Susan Anne Ridley Sedgwick (1788–1867) was a 19th-century American writer specializing in children's novels. She also painted a watercolor-on-ivory portrait of an ex-slave who came to work for her family.

Sedgwick was born in Stockbridge, Massachusetts, daughter of Matthew Ridley (1746–1789) and Catherine Livingston (1751–1813), his second wife. Sedgwick's mother, Catherine Livingston, was the daughter of William Livingston, governor of New Jersey. She married Theodore Sedgwick Jr., (1780–1839). Her husband's father, Theodore Sedgwick (1746–1813), was a delegate to Continental Congress, a United States Representative, Speaker of the U.S. House of Representatives, a United States Senator from Massachusetts, and a state supreme court judge. As a lawyer, Sedgwick, Sr. represented Elizabeth ("Mumbet") Freeman, who had been a slave for forty years, and won her freedom. Mumbet came to live as a servant in the Sedgwick household, and Susan Sedgwick painted her portrait (watercolor on ivory).
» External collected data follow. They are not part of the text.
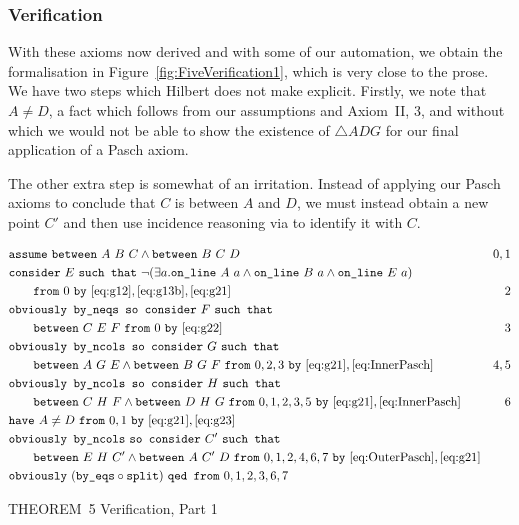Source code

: \subsubsection{Verification}
With these axioms now derived and with some of our automation, we obtain the formalisation in Figure~\ref{fig:FiveVerification1}, which is very close to the prose. We have two steps which Hilbert does not make explicit. Firstly, we note that $A\neq D$, a fact which follows from our assumptions and Axiom~II, 3, and without which we would not be able to show the existence of $\triangle ADG$ for our final application of a Pasch axiom.

The other extra step is somewhat of an irritation. Instead of applying our Pasch axioms to conclude that $C$ is between $A$ and $D$, we must instead obtain a new point $C'$ and then use incidence reasoning via  to identify it with $C$. 

\begin{boxedfigure}
\scriptsize
  \begin{align*}
    &\code{assume}\ \between{A}{B}{C} \wedge \between{B}{C}{D} & 0,1\\
    &\code{consider}\ E\ \code{such that}\ \Triangle{a}{A}{B}{E}\\
    &\qquad\code{from}\ 0\ \code{by}\ \eqref{eq:g12},\eqref{eq:g13b},\eqref{eq:g21} & 2\\
    &\code{obviously by\_neqs so consider}\ F\ \code{such that}\\
    &\qquad\between{C}{E}{F}\ \code{from}\ 0\ \code{by}\ \eqref{eq:g22} & 3\\
    &\code{obviously by\_ncols so consider}\ G\ \code{such that}\\ 
    &\qquad\between{A}{G}{E} \wedge \between{B}{G}{F}\ \code{from}\ 0,2,3\ \code{by}\
    \eqref{eq:g21},\eqref{eq:InnerPasch}& 4,5\\    
    &\code{obviously by\_ncols so consider}\ H\ \code{such that}\\ 
    &\qquad\between{C}{H}{F} \wedge \between{D}{H}{G}\ \code{from}\ 0,1,2,3,5\ \code{by}\ \eqref{eq:g21},\eqref{eq:InnerPasch}& 6\\
    &\code{have}\ A\neq D\ \code{from}\ 0,1\ \code{by}\ \eqref{eq:g21},\eqref{eq:g23}\\
    &\code{obviously by\_ncols}\ \code{so consider}\ C'\ \code{such that}\\
    &\qquad\between{E}{H}{C'}\wedge\between{A}{C'}{D}\ \code{from}\ 0,1,2,4,6,7\ \code{by}\ \eqref{eq:OuterPasch},\eqref{eq:g21}\\
    &\code{obviously}\ (\code{by\_eqs}\circ\code{split})\ \code{qed from}\ 0,1,2,3,6,7
  \end{align*}
  \caption{THEOREM~5 Verification, Part 1}
  \label{fig:FiveVerification1}
\end{boxedfigure}

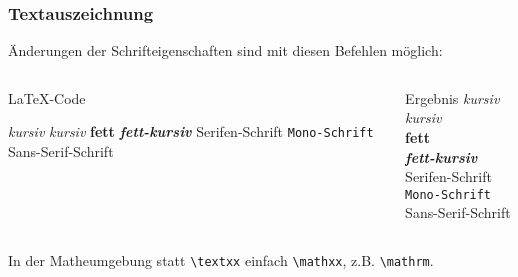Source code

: \begin{frame}[fragile]
    \frametitle{Textauszeichnung}
    Änderungen der Schrifteigenschaften sind mit diesen Befehlen möglich:
    \begin{columns}[t]
        \begin{column}{0.6\textwidth}
            \begin{block}{\LaTeX-Code}
                \begin{lstverbatim}
                \textit{kursiv} \emph{kursiv}
                \textbf{fett}
                \textbf{\textit{fett-kursiv}}
                \textrm{Serifen-Schrift}
                \texttt{Mono-Schrift}
                \textsf{Sans-Serif-Schrift}
                \end{lstverbatim}
            \end{block}
        \end{column}
        \begin{column}{0.35\textwidth}
            \begin{block}{Ergebnis}
                \textit{kursiv} \emph{kursiv} \\
                \textbf{fett} \\
                \textbf{\textit{fett-kursiv}} \\
                \textrm{Serifen-Schrift} \\
                \texttt{Mono-Schrift} \\
                \textsf{Sans-Serif-Schrift}
            \end{block}
        \end{column}
    \end{columns}
    \vspace{1em}
In der Matheumgebung statt \verb+\textxx+ einfach \verb+\mathxx+, z.B.  \verb+\mathrm+.
\end{frame}

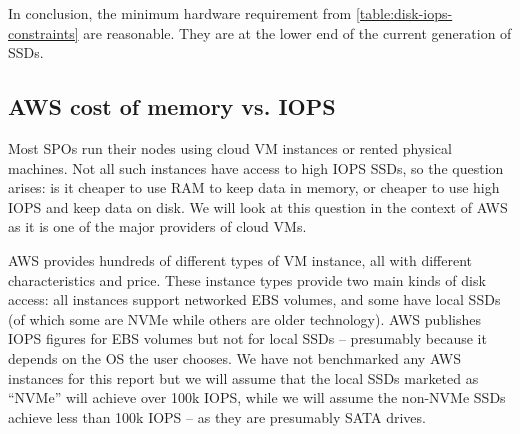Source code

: \documentclass[11pt,a4paper]{article}
\begin{document}
In conclusion, the minimum hardware requirement from
\cref{table:disk-iops-constraints} are reasonable. They are at the lower end
of the current generation of SSDs.


\subsection{AWS cost of memory vs. IOPS}

Most SPOs run their nodes using cloud VM instances or rented physical machines.
Not all such instances have access to high IOPS SSDs, so the question arises:
is it cheaper to use RAM to keep data in memory, or cheaper to use high IOPS
and keep data on disk. We will look at this question in the context of AWS
as it is one of the major providers of cloud VMs.

AWS provides hundreds of different types of VM instance, all with different
characteristics and price. These instance types provide two main kinds of disk
access: all instances support networked EBS volumes, and some have local SSDs
(of which some are NVMe while others are older technology). AWS publishes IOPS
figures for EBS volumes but not for local SSDs -- presumably because it depends
on the OS the user chooses. We have not benchmarked any AWS instances for this
report but we will assume that the local SSDs marketed as ``NVMe'' will achieve
over 100k IOPS, while we will assume the non-NVMe SSDs achieve less than 100k
IOPS -- as they are presumably SATA drives.
\end{document}
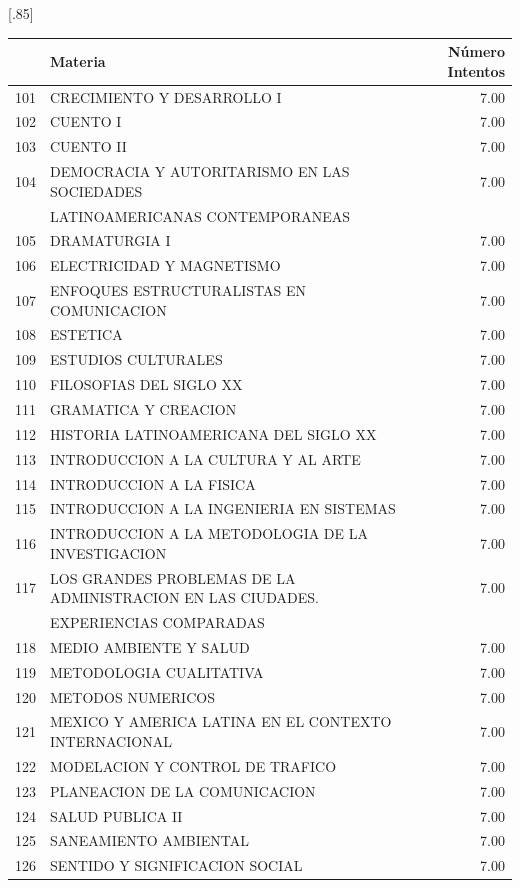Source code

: \documentclass[12pt]{article}
\begin{document}
\begin{table}[ht]
\centering
\scalebox{0.75}[.85]{
\begin{tabular}{rlr}
  \hline
 & Materia & N\'umero Intentos  \\ 
  \hline
  101 & CRECIMIENTO Y DESARROLLO I & 7.00 \\ 
  102 & CUENTO I & 7.00 \\ 
  103 & CUENTO II & 7.00 \\ 
  104 & DEMOCRACIA Y AUTORITARISMO EN LAS SOCIEDADES  & 7.00 \\ 
  & LATINOAMERICANAS CONTEMPORANEAS &  \\ 
 105 & DRAMATURGIA I & 7.00 \\ 
  106 & ELECTRICIDAD Y MAGNETISMO & 7.00 \\ 
  107 & ENFOQUES ESTRUCTURALISTAS EN COMUNICACION & 7.00 \\ 
  108 & ESTETICA & 7.00 \\ 
  109 & ESTUDIOS CULTURALES & 7.00 \\ 
  110 & FILOSOFIAS DEL SIGLO XX & 7.00 \\ 
  111 & GRAMATICA Y CREACION & 7.00 \\ 
  112 & HISTORIA LATINOAMERICANA DEL SIGLO XX & 7.00 \\ 
  113 & INTRODUCCION A LA CULTURA Y AL ARTE & 7.00 \\ 
  114 & INTRODUCCION A LA FISICA & 7.00 \\ 
  115 & INTRODUCCION A LA INGENIERIA EN SISTEMAS & 7.00 \\ 
  116 & INTRODUCCION A LA METODOLOGIA DE LA INVESTIGACION & 7.00 \\ 
  117 & LOS GRANDES PROBLEMAS DE LA ADMINISTRACION EN LAS CIUDADES.  & 7.00 \\ 
 & EXPERIENCIAS COMPARADAS &  \\ 
  118 & MEDIO AMBIENTE Y SALUD & 7.00 \\ 
  119 & METODOLOGIA CUALITATIVA & 7.00 \\ 
  120 & METODOS NUMERICOS & 7.00 \\ 
  121 & MEXICO Y AMERICA LATINA EN EL CONTEXTO INTERNACIONAL & 7.00 \\ 
  122 & MODELACION Y CONTROL DE TRAFICO & 7.00 \\ 
  123 & PLANEACION DE LA COMUNICACION & 7.00 \\ 
  124 & SALUD PUBLICA II & 7.00 \\ 
  125 & SANEAMIENTO AMBIENTAL & 7.00 \\ 
  126 & SENTIDO Y SIGNIFICACION SOCIAL & 7.00 \\ 

\end{tabular}}
\end{table}
\end{document}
Sedgwick's sister-in-law was Catharine Sedgwick (1789–1867), also a novelist. Before she married Catharine's brother, Susan was Catharine's schoolmate.

Sedgwick was one of the 139 people buried in the large circular family burial plot in Stockbridge, Massachusetts known as the Sedgwick Pie.

== Works ==

- Sedgwick, Susan Anne Livingston Ridley (1829). "The Morals of Pleasure"
- Sedgwick, Susan Anne Livingston Ridley (1830). "The Children's Week"
- Sedgwick, Susan Anne Livingston Ridley (1830). "The Young Emigrants: A Tale Designed for Young Persons"
- Sedgwick, Susan Anne Livingston Ridley (1834). "Allen Prescott; or, The Fortunes of a New England Boy"
- Sedgwick, Susan Anne Livingston Ridley (1859). "Walter Thornley, or A Peep at the Past"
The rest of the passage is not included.